Problem to solve. Each line below should be written out exactly, with none skipped.

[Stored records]
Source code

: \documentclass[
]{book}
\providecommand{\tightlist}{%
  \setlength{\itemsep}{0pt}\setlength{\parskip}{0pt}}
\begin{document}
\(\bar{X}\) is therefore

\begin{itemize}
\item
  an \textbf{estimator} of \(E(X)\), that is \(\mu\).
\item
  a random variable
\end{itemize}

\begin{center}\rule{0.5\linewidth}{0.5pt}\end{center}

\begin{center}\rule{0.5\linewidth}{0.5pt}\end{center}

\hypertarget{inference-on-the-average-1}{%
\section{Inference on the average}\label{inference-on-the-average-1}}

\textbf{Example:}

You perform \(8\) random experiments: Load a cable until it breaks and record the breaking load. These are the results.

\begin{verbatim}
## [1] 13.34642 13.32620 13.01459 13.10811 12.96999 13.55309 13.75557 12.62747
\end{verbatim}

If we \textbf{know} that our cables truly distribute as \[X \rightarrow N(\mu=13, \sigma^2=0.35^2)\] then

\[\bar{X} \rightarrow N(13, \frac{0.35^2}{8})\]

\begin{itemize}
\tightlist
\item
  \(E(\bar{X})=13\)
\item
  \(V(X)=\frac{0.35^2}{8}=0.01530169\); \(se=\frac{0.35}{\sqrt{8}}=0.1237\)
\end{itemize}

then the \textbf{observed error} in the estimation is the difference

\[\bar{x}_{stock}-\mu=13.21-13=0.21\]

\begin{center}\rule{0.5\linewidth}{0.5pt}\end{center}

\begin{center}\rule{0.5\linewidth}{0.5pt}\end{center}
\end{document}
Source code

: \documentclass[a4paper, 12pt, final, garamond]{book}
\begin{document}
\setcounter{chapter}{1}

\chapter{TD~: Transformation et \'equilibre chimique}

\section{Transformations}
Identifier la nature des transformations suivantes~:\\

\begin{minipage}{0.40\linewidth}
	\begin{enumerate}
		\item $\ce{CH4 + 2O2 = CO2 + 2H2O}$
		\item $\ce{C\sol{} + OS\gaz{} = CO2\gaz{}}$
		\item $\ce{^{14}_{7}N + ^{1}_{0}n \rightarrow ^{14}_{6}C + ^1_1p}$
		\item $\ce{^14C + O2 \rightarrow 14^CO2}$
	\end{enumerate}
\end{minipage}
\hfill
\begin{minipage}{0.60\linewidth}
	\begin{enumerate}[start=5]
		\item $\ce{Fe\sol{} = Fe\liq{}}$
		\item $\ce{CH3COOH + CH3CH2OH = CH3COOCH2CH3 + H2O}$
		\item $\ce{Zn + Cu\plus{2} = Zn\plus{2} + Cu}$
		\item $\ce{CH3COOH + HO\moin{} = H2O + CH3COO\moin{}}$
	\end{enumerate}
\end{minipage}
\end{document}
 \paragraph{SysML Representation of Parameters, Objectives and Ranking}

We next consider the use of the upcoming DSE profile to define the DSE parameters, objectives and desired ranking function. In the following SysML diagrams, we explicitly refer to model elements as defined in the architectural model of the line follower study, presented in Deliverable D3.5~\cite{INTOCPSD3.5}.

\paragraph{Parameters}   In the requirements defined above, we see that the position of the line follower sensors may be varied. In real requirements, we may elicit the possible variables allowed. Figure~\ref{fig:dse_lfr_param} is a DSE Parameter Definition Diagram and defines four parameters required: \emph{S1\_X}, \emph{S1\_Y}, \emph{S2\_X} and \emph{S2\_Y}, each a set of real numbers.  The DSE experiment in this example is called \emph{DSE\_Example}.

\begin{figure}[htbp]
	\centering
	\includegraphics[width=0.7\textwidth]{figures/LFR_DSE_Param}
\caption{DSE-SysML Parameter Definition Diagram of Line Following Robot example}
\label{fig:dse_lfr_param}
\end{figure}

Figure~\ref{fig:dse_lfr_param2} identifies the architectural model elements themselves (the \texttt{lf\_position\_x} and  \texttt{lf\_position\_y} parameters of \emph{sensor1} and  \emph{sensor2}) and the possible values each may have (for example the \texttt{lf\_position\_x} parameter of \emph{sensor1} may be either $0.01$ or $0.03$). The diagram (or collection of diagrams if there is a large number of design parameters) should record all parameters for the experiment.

Response.
Source code

: \documentclass[
]{book}
\providecommand{\tightlist}{%
  \setlength{\itemsep}{0pt}\setlength{\parskip}{0pt}}
\begin{document}
\(\bar{X}\) is therefore

\begin{itemize}
\item
  an \textbf{estimator} of \(E(X)\), that is \(\mu\).
\item
  a random variable
\end{itemize}

\begin{center}\rule{0.5\linewidth}{0.5pt}\end{center}

\begin{center}\rule{0.5\linewidth}{0.5pt}\end{center}

\hypertarget{inference-on-the-average-1}{%
\section{Inference on the average}\label{inference-on-the-average-1}}

\textbf{Example:}

You perform \(8\) random experiments: Load a cable until it breaks and record the breaking load. These are the results.

\begin{verbatim}
## [1] 13.34642 13.32620 13.01459 13.10811 12.96999 13.55309 13.75557 12.62747
\end{verbatim}

If we \textbf{know} that our cables truly distribute as \[X \rightarrow N(\mu=13, \sigma^2=0.35^2)\] then

\[\bar{X} \rightarrow N(13, \frac{0.35^2}{8})\]

\begin{itemize}
\tightlist
\item
  \(E(\bar{X})=13\)
\item
  \(V(X)=\frac{0.35^2}{8}=0.01530169\); \(se=\frac{0.35}{\sqrt{8}}=0.1237\)
\end{itemize}

then the \textbf{observed error} in the estimation is the difference

\[\bar{x}_{stock}-\mu=13.21-13=0.21\]

\begin{center}\rule{0.5\linewidth}{0.5pt}\end{center}

\begin{center}\rule{0.5\linewidth}{0.5pt}\end{center}
\end{document}
Source code

: \documentclass[a4paper, 12pt, final, garamond]{book}
\begin{document}
\setcounter{chapter}{1}

\chapter{TD~: Transformation et \'equilibre chimique}

\section{Transformations}
Identifier la nature des transformations suivantes~:\\

\begin{minipage}{0.40\linewidth}
	\begin{enumerate}
		\item $\ce{CH4 + 2O2 = CO2 + 2H2O}$
		\item $\ce{C\sol{} + OS\gaz{} = CO2\gaz{}}$
		\item $\ce{^{14}_{7}N + ^{1}_{0}n \rightarrow ^{14}_{6}C + ^1_1p}$
		\item $\ce{^14C + O2 \rightarrow 14^CO2}$
	\end{enumerate}
\end{minipage}
\hfill
\begin{minipage}{0.60\linewidth}
	\begin{enumerate}[start=5]
		\item $\ce{Fe\sol{} = Fe\liq{}}$
		\item $\ce{CH3COOH + CH3CH2OH = CH3COOCH2CH3 + H2O}$
		\item $\ce{Zn + Cu\plus{2} = Zn\plus{2} + Cu}$
		\item $\ce{CH3COOH + HO\moin{} = H2O + CH3COO\moin{}}$
	\end{enumerate}
\end{minipage}
\end{document}
 \paragraph{SysML Representation of Parameters, Objectives and Ranking}

We next consider the use of the upcoming DSE profile to define the DSE parameters, objectives and desired ranking function. In the following SysML diagrams, we explicitly refer to model elements as defined in the architectural model of the line follower study, presented in Deliverable D3.5~\cite{INTOCPSD3.5}.

\paragraph{Parameters}   In the requirements defined above, we see that the position of the line follower sensors may be varied. In real requirements, we may elicit the possible variables allowed. Figure~\ref{fig:dse_lfr_param} is a DSE Parameter Definition Diagram and defines four parameters required: \emph{S1\_X}, \emph{S1\_Y}, \emph{S2\_X} and \emph{S2\_Y}, each a set of real numbers.  The DSE experiment in this example is called \emph{DSE\_Example}.

\begin{figure}[htbp]
	\centering
	\includegraphics[width=0.7\textwidth]{figures/LFR_DSE_Param}
\caption{DSE-SysML Parameter Definition Diagram of Line Following Robot example}
\label{fig:dse_lfr_param}
\end{figure}

Figure~\ref{fig:dse_lfr_param2} identifies the architectural model elements themselves (the \texttt{lf\_position\_x} and  \texttt{lf\_position\_y} parameters of \emph{sensor1} and  \emph{sensor2}) and the possible values each may have (for example the \texttt{lf\_position\_x} parameter of \emph{sensor1} may be either $0.01$ or $0.03$). The diagram (or collection of diagrams if there is a large number of design parameters) should record all parameters for the experiment.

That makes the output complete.